Mumbai, May 26 - TO make global agricultural trade truly liberal so that it delivers benefit to the world's poor, the Washington-based International Food Policy Research Institute (IFPRI) has mooted a five-step proposal that envisages action by both developed and developing countries.

Reduction of farm sector support (subsidies) and border protection (tariffs) by developed countries, opening up of markets by developing countries, a substantive (and not symbolic) agreement on agriculture in the Doha Round, use of safety and quality regulations as non-protectionist instruments, and development assistance by wealthy nations to complement trade agreement, are the salient measures to reform agricultural trade.

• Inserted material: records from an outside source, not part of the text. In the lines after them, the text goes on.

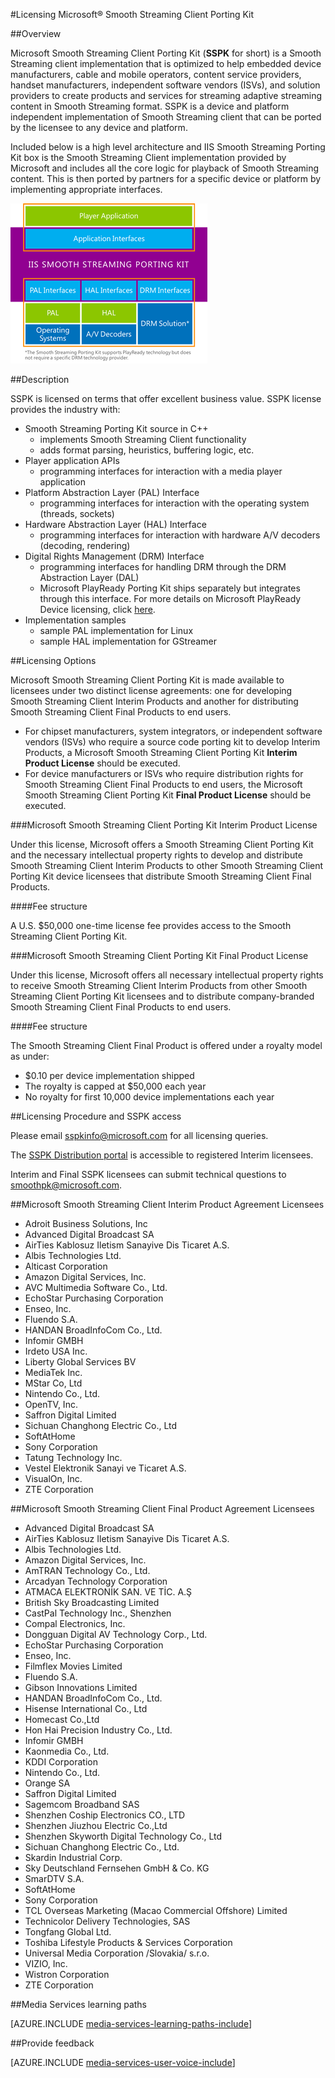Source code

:<properties 
	pageTitle="Licensing Microsoft® Smooth Streaming Client Porting Kit" 
	description="Learn about how to licensing the Microsoft® Smooth Streaming Client Porting Kit." 
	services="media-services" 
	documentationCenter="" 
	authors="xpouyat,vsood" 
	manager="erikre" 
	editor=""/>

<tags 
	ms.service="media-services" 
	ms.workload="media" 
	ms.tgt_pltfrm="na" 
	ms.devlang="na" 
	ms.topic="article" 
	ms.date="07/19/2016"  
	ms.author="xpouyat"/>

#Licensing Microsoft® Smooth Streaming Client Porting Kit

##Overview

Microsoft Smooth Streaming Client Porting Kit (**SSPK** for short) is a Smooth Streaming client implementation that is optimized to help embedded device manufacturers, cable and mobile operators, content service providers, handset manufacturers, independent software vendors (ISVs), and solution providers to create products and services for streaming adaptive streaming content in Smooth Streaming format. SSPK is a device and platform independent implementation of Smooth Streaming client that can be ported by the licensee to any device and platform. 

Included below is a high level architecture and IIS Smooth Streaming Porting Kit box is the Smooth Streaming Client implementation provided by Microsoft and includes all the core logic for playback of Smooth Streaming content. This is then ported by partners for a specific device or platform by implementing appropriate interfaces. 

![SSPK](./media/media-services-sspk/sspk-arch.png)

##Description

SSPK is licensed on terms that offer excellent business value. SSPK license provides the industry with:

- Smooth Streaming Porting Kit source in C++ 
  - implements Smooth Streaming Client functionality
  - adds format parsing, heuristics, buffering logic, etc.
- Player application APIs 
  -	programming interfaces for interaction with a media player application
- Platform Abstraction Layer (PAL) Interface 
  -	programming interfaces for interaction with the operating system (threads, sockets)
- Hardware Abstraction Layer (HAL) Interface 
  -	programming interfaces for interaction with hardware A/V decoders (decoding, rendering)
- Digital Rights Management (DRM) Interface 
  -	programming interfaces for handling DRM through the DRM Abstraction Layer (DAL)
  -	Microsoft PlayReady Porting Kit ships separately but integrates through this interface. For more details on Microsoft PlayReady Device licensing, click [here](http://www.microsoft.com/playready/licensing/device_technology.mspx#pddipdl).
- Implementation samples 
  -	sample PAL implementation for Linux
  -	sample HAL implementation for GStreamer

##Licensing Options

Microsoft Smooth Streaming Client Porting Kit is made available to licensees under two distinct license agreements: one for developing Smooth Streaming Client Interim Products and another for distributing Smooth Streaming Client Final Products to end users.
 
- For chipset manufacturers, system integrators, or independent software vendors (ISVs) who require a source code porting kit to develop Interim Products, a Microsoft Smooth Streaming Client Porting Kit **Interim Product License** should be executed.
- For device manufacturers or ISVs who require distribution rights for Smooth Streaming Client Final Products to end users, the Microsoft Smooth Streaming Client Porting Kit **Final Product License** should be executed.

###Microsoft Smooth Streaming Client Porting Kit Interim Product License

Under this license, Microsoft offers a Smooth Streaming Client Porting Kit and the necessary intellectual property rights to develop and distribute Smooth Streaming Client Interim Products to other Smooth Streaming Client Porting Kit device licensees that distribute Smooth Streaming Client Final Products.

####Fee structure

A U.S. $50,000 one-time license fee provides access to the Smooth Streaming Client Porting Kit. 

###Microsoft Smooth Streaming Client Porting Kit Final Product License

Under this license, Microsoft offers all necessary intellectual property rights to receive Smooth Streaming Client Interim Products from other Smooth Streaming Client Porting Kit licensees and to distribute company-branded Smooth Streaming Client Final Products to end users.

####Fee structure

The Smooth Streaming Client Final Product is offered under a royalty model as under:

- $0.10 per device implementation shipped
- The royalty is capped at $50,000 each year
- No royalty for first 10,000 device implementations each year 

##Licensing Procedure and SSPK access

Please email [sspkinfo@microsoft.com](mailto:sspkinfo@microsoft.com) for all licensing queries.

The [SSPK Distribution portal](https://microsoft.sharepoint.com/teams/SSPKDOWNLOAD/) is accessible to registered Interim licensees.

Interim and Final SSPK licensees can submit technical questions to [smoothpk@microsoft.com](mailto:smoothpk@microsoft.com).

##Microsoft Smooth Streaming Client Interim Product Agreement Licensees

- Adroit Business Solutions, Inc
- Advanced Digital Broadcast SA
- AirTies Kablosuz Iletism Sanayive Dis Ticaret A.S.
- Albis Technologies Ltd.
- Alticast Corporation
- Amazon Digital Services, Inc.
- AVC Multimedia Software Co., Ltd.
- EchoStar Purchasing Corporation
- Enseo, Inc.
- Fluendo S.A.
- HANDAN BroadInfoCom Co., Ltd.
- Infomir GMBH
- Irdeto USA Inc.
- Liberty Global Services BV
- MediaTek Inc.
- MStar Co, Ltd
- Nintendo Co., Ltd.
- OpenTV, Inc.
- Saffron Digital Limited
- Sichuan Changhong Electric Co., Ltd
- SoftAtHome
- Sony Corporation
- Tatung Technology Inc.
- Vestel Elektronik Sanayi ve Ticaret A.S.
- VisualOn, Inc.
- ZTE Corporation

##Microsoft Smooth Streaming Client Final Product Agreement Licensees

- Advanced Digital Broadcast SA
- AirTies Kablosuz Iletism Sanayive Dis Ticaret A.S.
- Albis Technologies Ltd.
- Amazon Digital Services, Inc.
- AmTRAN Technology Co., Ltd.
- Arcadyan Technology Corporation
- ATMACA ELEKTRONİK SAN. VE TİC. A.Ş
- British Sky Broadcasting Limited
- CastPal Technology Inc., Shenzhen
- Compal Electronics, Inc.
- Dongguan Digital AV Technology Corp., Ltd.
- EchoStar Purchasing Corporation
- Enseo, Inc.
- Filmflex Movies Limited
- Fluendo S.A.
- Gibson Innovations Limited
- HANDAN BroadInfoCom Co., Ltd.
- Hisense International Co., Ltd
- Homecast Co.,Ltd
- Hon Hai Precision Industry Co., Ltd.
- Infomir GMBH
- Kaonmedia Co., Ltd.
- KDDI Corporation
- Nintendo Co., Ltd.
- Orange SA
- Saffron Digital Limited
- Sagemcom Broadband SAS
- Shenzhen Coship Electronics CO., LTD
- Shenzhen Jiuzhou Electric Co.,Ltd
- Shenzhen Skyworth Digital Technology Co., Ltd
- Sichuan Changhong Electric Co., Ltd.
- Skardin Industrial Corp.
- Sky Deutschland Fernsehen GmbH & Co. KG
- SmarDTV S.A.
- SoftAtHome
- Sony Corporation
- TCL Overseas Marketing (Macao Commercial Offshore) Limited
- Technicolor Delivery Technologies, SAS
- Tongfang Global Ltd.
- Toshiba Lifestyle Products & Services Corporation
- Universal Media Corporation /Slovakia/ s.r.o.
- VIZIO, Inc.
- Wistron Corporation
- ZTE Corporation

##Media Services learning paths

[AZURE.INCLUDE [media-services-learning-paths-include](../../includes/media-services-learning-paths-include.md)]

##Provide feedback

[AZURE.INCLUDE [media-services-user-voice-include](../../includes/media-services-user-voice-include.md)]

Unveiling the proposal at the WTO public symposium on 'Multilateralism at the Crossroads' in Geneva, Mr Joachim von Braun, Director General of IFPRI, said proliferating bilateral trade agreements marginalised developing countries.

"As per capita income rises and internal markets become increasingly efficient, a country should reduce its agricultural trade barriers and subsidies," he said.

He added that trade facilitating aid (for example, roads and other market infrastructure) should be highest for the least developed countries and should shrink with rising incomes and improved market functioning.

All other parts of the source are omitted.